Africa-Press – Eswatini. Miccah Nkabinde, the Eswatini National Provident Fund(ENPF) General Manager Operations says, civil servants will enjoy a better life with two(2) pensions after joining the proposed multibillion Eswatini National Pension Fund(ENPF).
Speaking this week, the ENPF General Manager-Operations calmed down fears suggesting that, the proposed Eswatini National Pension Bill 2025 could weaken existing pensions or force workers to “throw away their money.”
But instead, Nkabinde said the proposed conversion or reform is forward-looking and designed to add another layer of protection while strengthening retirement security for every economically active liSwati, including civil servants.
“This is about securing dignity, expanding coverage, and making sure every worker retires with more, not less,” he said.
The Eswatini National Pension Bill 2025, currently before Parliament, has ignited intense debate across the country with some claiming the conversion could undermine the Public Service Pension Fund (PSPF), create massive deficits or force civil servants to “throw away their money.”
Concerns were also raised questioning if the conversion “marks the end of lump-sum pay-outs”, restrictions on benefits or even the collapse of the occupational pension system.
But the Eswatini National Provident Fund General Manager Operations dismissed these concerns saying, they were misinformed.
“This is not about reducing benefits, it’s about strengthening retirement security. Civil servants will be better off, not worse off under the proposed National Pension Scheme. Two Layers of Retirement Security. The Bill proposes conversion of ENPF into a universal Eswatini National Pension Fund (NPF). Rather than replacing occupational pension schemes such as the PSPF, it adds a second layer of protection”, he said.

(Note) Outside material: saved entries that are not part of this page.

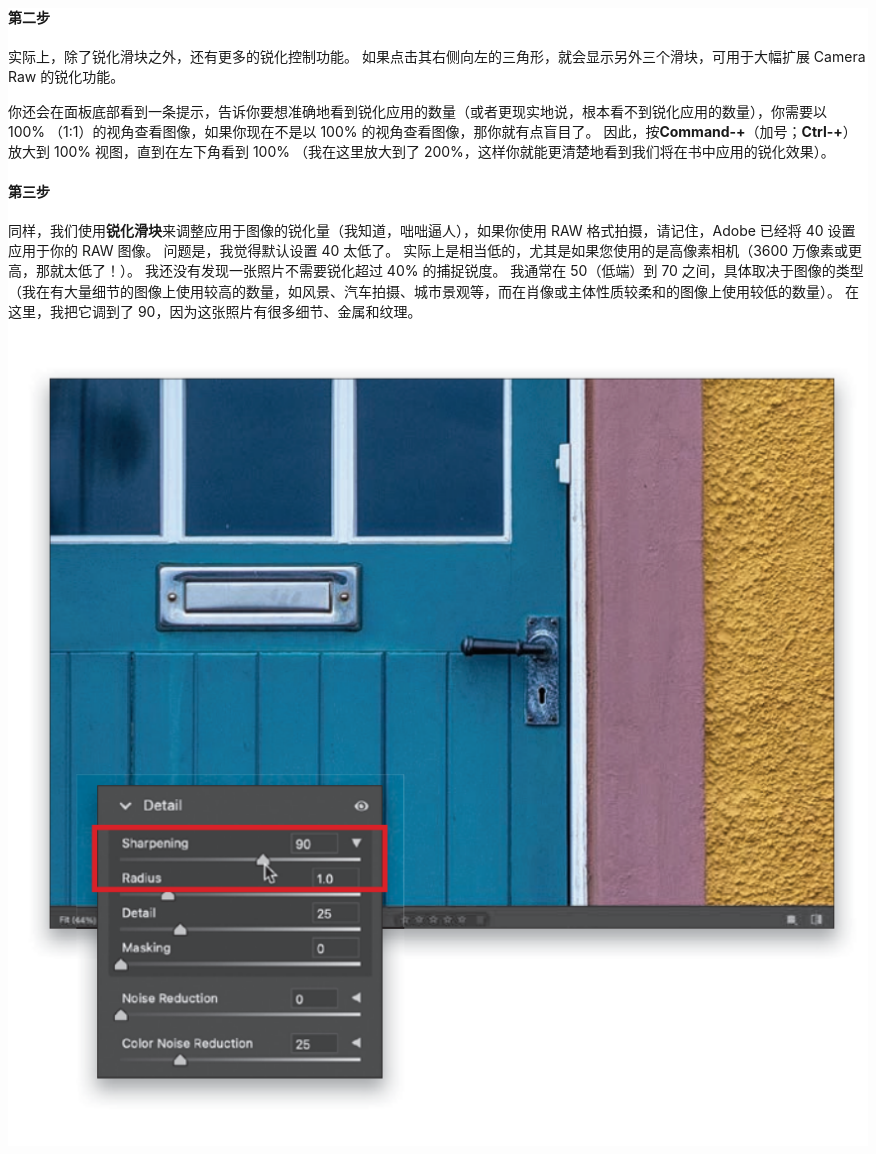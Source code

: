 #### 第二步

实际上，除了锐化滑块之外，还有更多的锐化控制功能。 如果点击其右侧向左的三角形，就会显示另外三个滑块，可用于大幅扩展 Camera Raw 的锐化功能。

你还会在面板底部看到一条提示，告诉你要想准确地看到锐化应用的数量（或者更现实地说，根本看不到锐化应用的数量），你需要以 100% （1:1）的视角查看图像，如果你现在不是以 100% 的视角查看图像，那你就有点盲目了。 因此，按**Command-+**（加号；**Ctrl-+**）放大到 100% 视图，直到在左下角看到 100% （我在这里放大到了 200%，这样你就能更清楚地看到我们将在书中应用的锐化效果）。

#### 第三步

同样，我们使用**锐化滑块**来调整应用于图像的锐化量（我知道，咄咄逼人），如果你使用 RAW 格式拍摄，请记住，Adobe 已经将 40 设置应用于你的 RAW 图像。 问题是，我觉得默认设置 40 太低了。 实际上是相当低的，尤其是如果您使用的是高像素相机（3600 万像素或更高，那就太低了！）。 我还没有发现一张照片不需要锐化超过 40% 的捕捉锐度。 我通常在 50（低端）到 70 之间，具体取决于图像的类型（我在有大量细节的图像上使用较高的数量，如风景、汽车拍摄、城市景观等，而在肖像或主体性质较柔和的图像上使用较低的数量）。 在这里，我把它调到了 90，因为这张照片有很多细节、金属和纹理。

![61\_image\_0.png](./images/61_image_0.png)
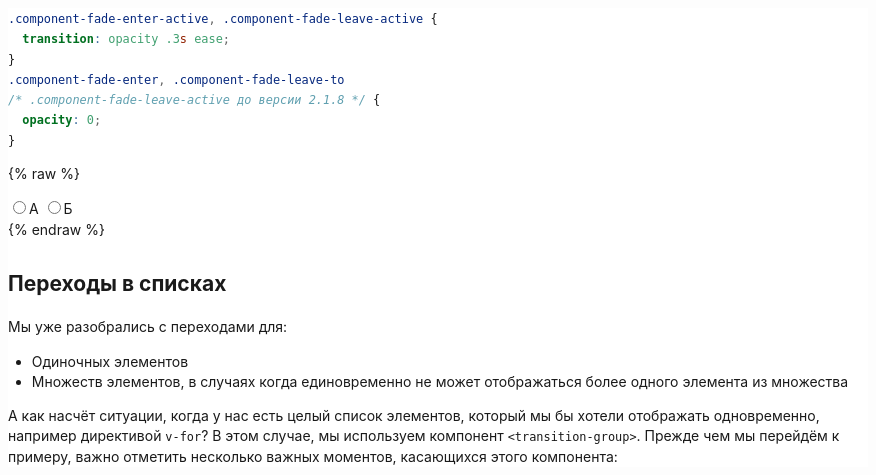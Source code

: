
 ``` css
.component-fade-enter-active, .component-fade-leave-active {
  transition: opacity .3s ease;
}
.component-fade-enter, .component-fade-leave-to
/* .component-fade-leave-active до версии 2.1.8 */ {
  opacity: 0;
}
```

{% raw %}
<div id="transition-components-demo" class="demo">
  <input v-model="view" type="radio" value="v-a" id="a" name="view"><label for="a">А</label>
  <input v-model="view" type="radio" value="v-b" id="b" name="view"><label for="b">Б</label>
  <transition name="component-fade" mode="out-in">
    <component v-bind:is="view"></component>
  </transition>
</div>
<style>
.component-fade-enter-active, .component-fade-leave-active {
  transition: opacity .3s ease;
}
.component-fade-enter, .component-fade-leave-to {
  opacity: 0;
}
</style>
<script>
new Vue({
  el: '#transition-components-demo',
  data: {
    view: 'v-a'
  },
  components: {
    'v-a': {
      template: '<div>Компонент А</div>'
    },
    'v-b': {
      template: '<div>Компонент Б</div>'
    }
  }
})
</script>
{% endraw %}

## Переходы в списках

Мы уже разобрались с переходами для:

- Одиночных элементов
- Множеств элементов, в случаях когда единовременно не может отображаться более одного элемента из множества

А как насчёт ситуации, когда у нас есть целый список элементов, который мы бы хотели отображать одновременно, например директивой `v-for`? В этом случае, мы используем компонент `<transition-group>`. Прежде чем мы перейдём к примеру, важно отметить несколько важных моментов, касающихся этого компонента:
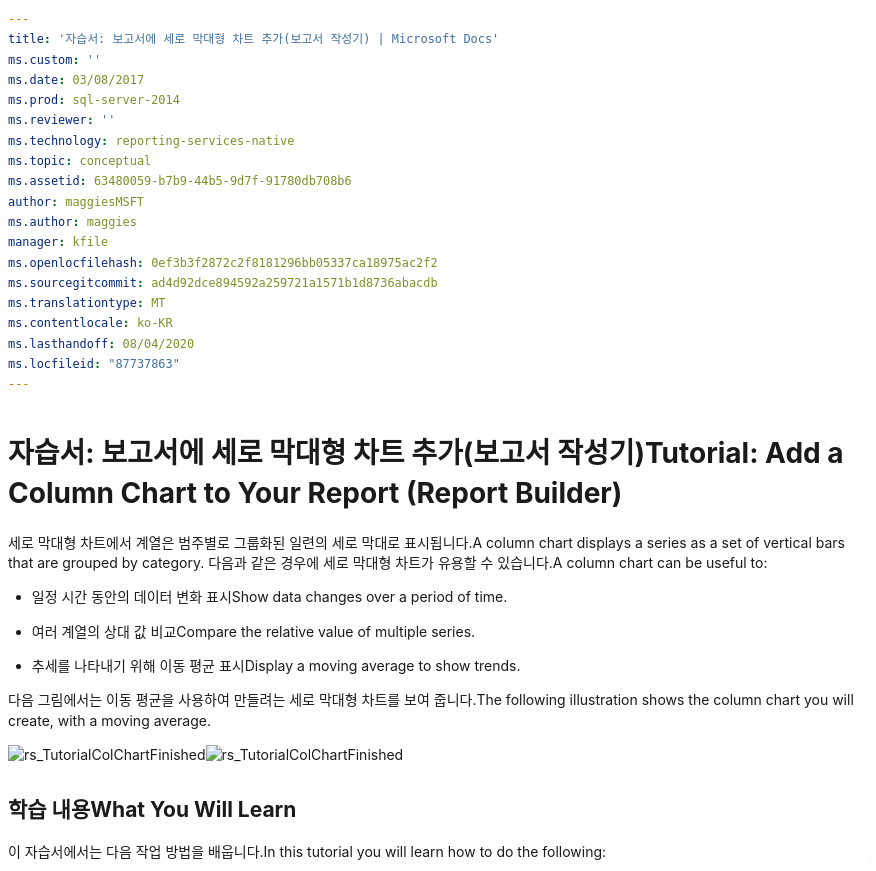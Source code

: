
 ```yaml
---
title: '자습서: 보고서에 세로 막대형 차트 추가(보고서 작성기) | Microsoft Docs'
ms.custom: ''
ms.date: 03/08/2017
ms.prod: sql-server-2014
ms.reviewer: ''
ms.technology: reporting-services-native
ms.topic: conceptual
ms.assetid: 63480059-b7b9-44b5-9d7f-91780db708b6
author: maggiesMSFT
ms.author: maggies
manager: kfile
ms.openlocfilehash: 0ef3b3f2872c2f8181296bb05337ca18975ac2f2
ms.sourcegitcommit: ad4d92dce894592a259721a1571b1d8736abacdb
ms.translationtype: MT
ms.contentlocale: ko-KR
ms.lasthandoff: 08/04/2020
ms.locfileid: "87737863"
---
```

# <a name="tutorial-add-a-column-chart-to-your-report-report-builder"></a><span data-ttu-id="c8388-102">자습서: 보고서에 세로 막대형 차트 추가(보고서 작성기)</span><span class="sxs-lookup"><span data-stu-id="c8388-102">Tutorial: Add a Column Chart to Your Report (Report Builder)</span></span>
  <span data-ttu-id="c8388-103">세로 막대형 차트에서 계열은 범주별로 그룹화된 일련의 세로 막대로 표시됩니다.</span><span class="sxs-lookup"><span data-stu-id="c8388-103">A column chart displays a series as a set of vertical bars that are grouped by category.</span></span> <span data-ttu-id="c8388-104">다음과 같은 경우에 세로 막대형 차트가 유용할 수 있습니다.</span><span class="sxs-lookup"><span data-stu-id="c8388-104">A column chart can be useful to:</span></span>  
  
-   <span data-ttu-id="c8388-105">일정 시간 동안의 데이터 변화 표시</span><span class="sxs-lookup"><span data-stu-id="c8388-105">Show data changes over a period of time.</span></span>  
  
-   <span data-ttu-id="c8388-106">여러 계열의 상대 값 비교</span><span class="sxs-lookup"><span data-stu-id="c8388-106">Compare the relative value of multiple series.</span></span>  
  
-   <span data-ttu-id="c8388-107">추세를 나타내기 위해 이동 평균 표시</span><span class="sxs-lookup"><span data-stu-id="c8388-107">Display a moving average to show trends.</span></span>  
  
 <span data-ttu-id="c8388-108">다음 그림에서는 이동 평균을 사용하여 만들려는 세로 막대형 차트를 보여 줍니다.</span><span class="sxs-lookup"><span data-stu-id="c8388-108">The following illustration shows the column chart you will create, with a moving average.</span></span>  
  
 <span data-ttu-id="c8388-109">![rs_TutorialColChartFinished](../../2014/tutorials/media/rs-tutorialcolchartfinished.gif "rs_TutorialColChartFinished")</span><span class="sxs-lookup"><span data-stu-id="c8388-109">![rs_TutorialColChartFinished](../../2014/tutorials/media/rs-tutorialcolchartfinished.gif "rs_TutorialColChartFinished")</span></span>  
  
##  <a name="what-you-will-learn"></a><a name="BackToTop"></a><span data-ttu-id="c8388-110">학습 내용</span><span class="sxs-lookup"><span data-stu-id="c8388-110">What You Will Learn</span></span>  
 <span data-ttu-id="c8388-111">이 자습서에서는 다음 작업 방법을 배웁니다.</span><span class="sxs-lookup"><span data-stu-id="c8388-111">In this tutorial you will learn how to do the following:</span></span>  
  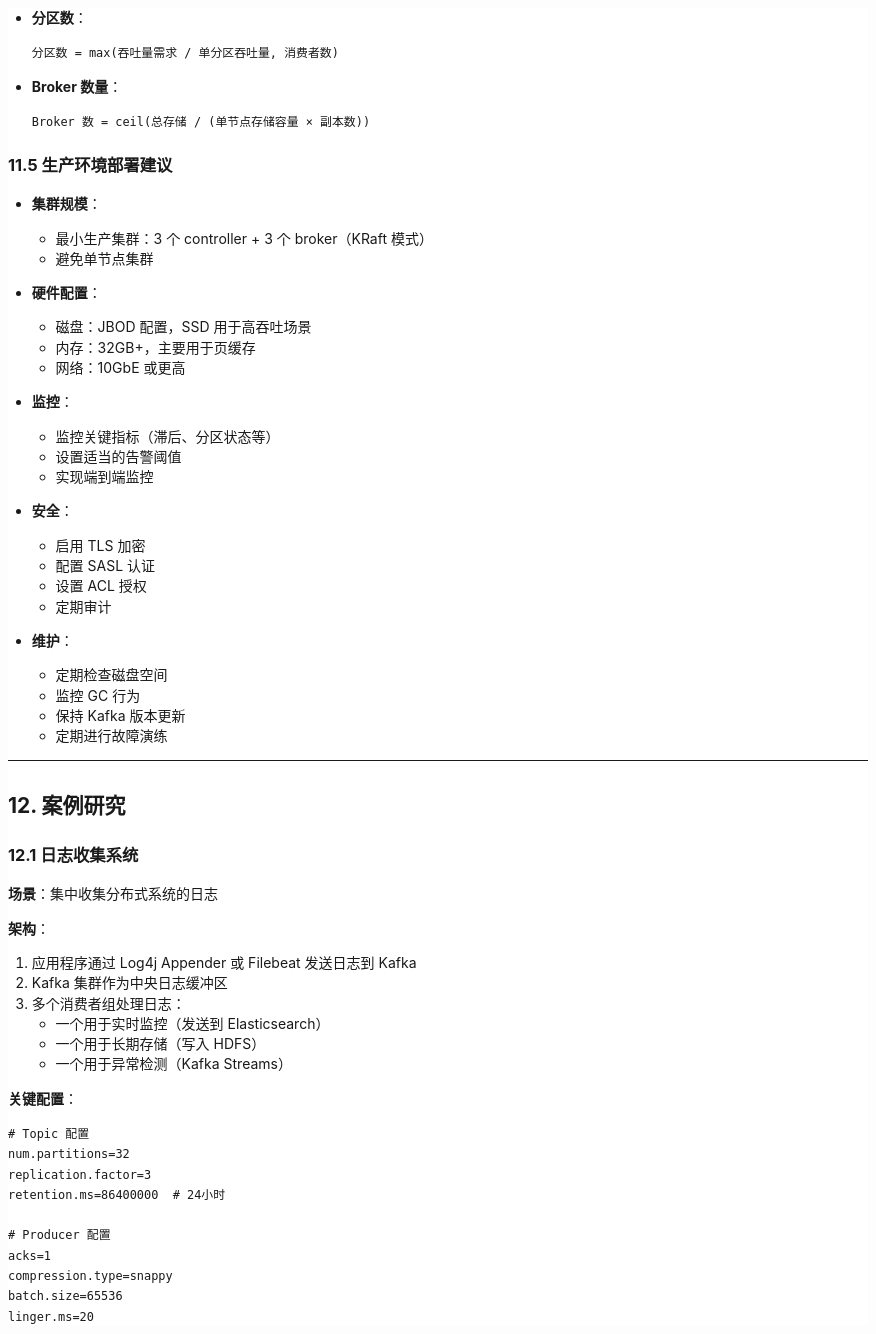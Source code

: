 - **分区数**：
  ```
  分区数 = max(吞吐量需求 / 单分区吞吐量, 消费者数)
  ```

- **Broker 数量**：
  ```
  Broker 数 = ceil(总存储 / (单节点存储容量 × 副本数))
  ```

### 11.5 生产环境部署建议
- **集群规模**：
    - 最小生产集群：3 个 controller + 3 个 broker（KRaft 模式）
    - 避免单节点集群

- **硬件配置**：
    - 磁盘：JBOD 配置，SSD 用于高吞吐场景
    - 内存：32GB+，主要用于页缓存
    - 网络：10GbE 或更高

- **监控**：
    - 监控关键指标（滞后、分区状态等）
    - 设置适当的告警阈值
    - 实现端到端监控

- **安全**：
    - 启用 TLS 加密
    - 配置 SASL 认证
    - 设置 ACL 授权
    - 定期审计

- **维护**：
    - 定期检查磁盘空间
    - 监控 GC 行为
    - 保持 Kafka 版本更新
    - 定期进行故障演练

---

## 12. 案例研究

### 12.1 日志收集系统
**场景**：集中收集分布式系统的日志

**架构**：
1. 应用程序通过 Log4j Appender 或 Filebeat 发送日志到 Kafka
2. Kafka 集群作为中央日志缓冲区
3. 多个消费者组处理日志：
    - 一个用于实时监控（发送到 Elasticsearch）
    - 一个用于长期存储（写入 HDFS）
    - 一个用于异常检测（Kafka Streams）

**关键配置**：
```properties
# Topic 配置
num.partitions=32
replication.factor=3
retention.ms=86400000  # 24小时

# Producer 配置
acks=1
compression.type=snappy
batch.size=65536
linger.ms=20
```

On another note, Nkabinde described the proposed conversion of the Provident Fund into a National Pension Fund as complementary and that, it must not be viewed as a competing entity to the Public Service Pension Fund. He said ccupational funds like the PSPF remain employer-based and continue to provide pensions based on salaries.
But the National Pension Fund covers all economically active emaSwati, including those in the informal sector, seasonal workers, and the self-employed.
As a result, Nkabinde said at retirement, a civil servant will draw two(2) pensions, one from the PSPF and another from the ENPF adding that, in the event of death, dependents will receive survivors’ benefits from both.
“This is about complementarity, not competition.The National Pension Fund strengthens what already exists by ensuring broader coverage and higher combined benefits,” he said.
When addressing the fear of collapse of the PSPF, the General Manager Operations said, ENPF will collect a smaller amount of money from civil servants’ salaries and the larger amount will go to the PSPF.
“Contributions to ENPF are capped. For example; on a salary of E10, 000, only E400 goes to ENPF while the rest stays with the PSPF. On a salary of E15,000, E400 goes to ENPF and E2,600 stays with PSPF. The occupational fund still retains the bulk of contributions,” said the ENPF General Manager Operations.